The SEC tear continues... it announced yesterday that it settled litigation with KPMG for its audits of Xerox. [Heads-up disclosure: KPMG subscribes to The Analyst's Accounting Observer.] Total tab: $22.475 million. Of that amount, $9.8 million represents the KPMG audit fees from 1997 to 2000; $2.675 in interest; and a $10 million civil penalty. Ouch. What did they do to deserve such punishment?

According to the release, KPMG "willfully aided and abetted Xerox's violations of the anti-fraud, reporting, recordkeeping and internal controls provisions of the federal securities laws. The Order also finds that KPMG violated its obligations to disclose to Xerox illegal acts that came to its attention during the Xerox audits." How bad did it get?

Again, from the release: "KPMG permitted Xerox to manipulate its accounting practices to close a $3 billion "gap" between actual operating results and results reported to the investing public. During this period, Xerox used topside accounting actions at the end of financial reporting periods to increase equipment revenue and earnings through the improper acceleration of revenue from long term leases of Xerox copiers and through manipulation of excess or "cookie jar" reserves. Most of Xerox's topside accounting actions violated generally accepted accounting principles (GAAP) and all of them inflated and distorted Xerox's performance but were not disclosed to investors. These undisclosed actions overstated Xerox's true equipment revenues by at least $3 billion and overstated its true earnings by approximately $1.5 billion during the four-year period.

According to the Order, in each of the years 1997-2000, KPMG issued audit reports containing unqualified opinions stating that KPMG had applied generally accepted auditing standards (GAAS) to its review of Xerox's accounting, that Xerox's financial reporting was consistent with GAAP and that Xerox's reported results fairly represented the financial condition of the company." Which they did not.

This is an example of what I think of as "compliant auditing" - conforming to the wishes of the client - instead of "compliance auditing" - figuring out whether the audit client hewed to accounting standards in communicating with investors at large and its shareholders. And it makes me think of these windy sentences from yesterday's Wall Street Journal editorial "Sox And Stocks:"

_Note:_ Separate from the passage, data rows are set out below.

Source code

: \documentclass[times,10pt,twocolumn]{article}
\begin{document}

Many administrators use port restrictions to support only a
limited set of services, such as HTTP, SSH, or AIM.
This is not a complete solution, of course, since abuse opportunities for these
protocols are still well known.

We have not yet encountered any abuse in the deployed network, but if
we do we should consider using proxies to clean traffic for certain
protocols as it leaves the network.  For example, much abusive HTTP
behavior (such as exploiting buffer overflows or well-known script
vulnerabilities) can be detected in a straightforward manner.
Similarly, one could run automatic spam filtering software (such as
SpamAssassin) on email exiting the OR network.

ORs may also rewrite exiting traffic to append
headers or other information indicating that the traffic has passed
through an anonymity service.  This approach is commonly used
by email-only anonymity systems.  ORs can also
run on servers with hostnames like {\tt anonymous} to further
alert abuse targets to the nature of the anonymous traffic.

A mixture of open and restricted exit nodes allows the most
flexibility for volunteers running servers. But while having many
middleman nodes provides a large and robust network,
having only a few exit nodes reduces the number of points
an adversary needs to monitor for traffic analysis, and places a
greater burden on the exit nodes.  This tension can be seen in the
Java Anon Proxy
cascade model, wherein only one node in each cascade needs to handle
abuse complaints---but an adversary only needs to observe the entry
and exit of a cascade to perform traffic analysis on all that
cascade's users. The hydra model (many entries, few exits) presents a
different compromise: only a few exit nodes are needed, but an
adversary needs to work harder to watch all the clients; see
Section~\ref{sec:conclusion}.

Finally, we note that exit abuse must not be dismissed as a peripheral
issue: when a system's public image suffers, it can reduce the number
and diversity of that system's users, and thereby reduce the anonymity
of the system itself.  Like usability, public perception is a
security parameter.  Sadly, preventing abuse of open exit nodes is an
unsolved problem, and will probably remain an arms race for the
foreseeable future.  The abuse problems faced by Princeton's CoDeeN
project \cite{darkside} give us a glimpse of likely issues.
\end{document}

"The greatest Sox irony is that its main beneficiaries are the same big accounting firms that the politicians blamed for Enron, WorldCom and the other scandals. The Big Four accounting firms audit the majority of public companies, and by some estimates up to 30% of 404 costs will be paid to these external auditors. Nice work if you can get it."

My question to those critics of the re-spined audit profession: what do you want? Compliant auditors like we had during the golden age of financial scamming - ones who used audits as loss leaders to get more lucrative business? Or a prickly, self-sufficient audit profession that acts like compliance auditors? I prefer the latter. If auditors are doing what they should, I have a hard time faulting them for making a buck while they do it.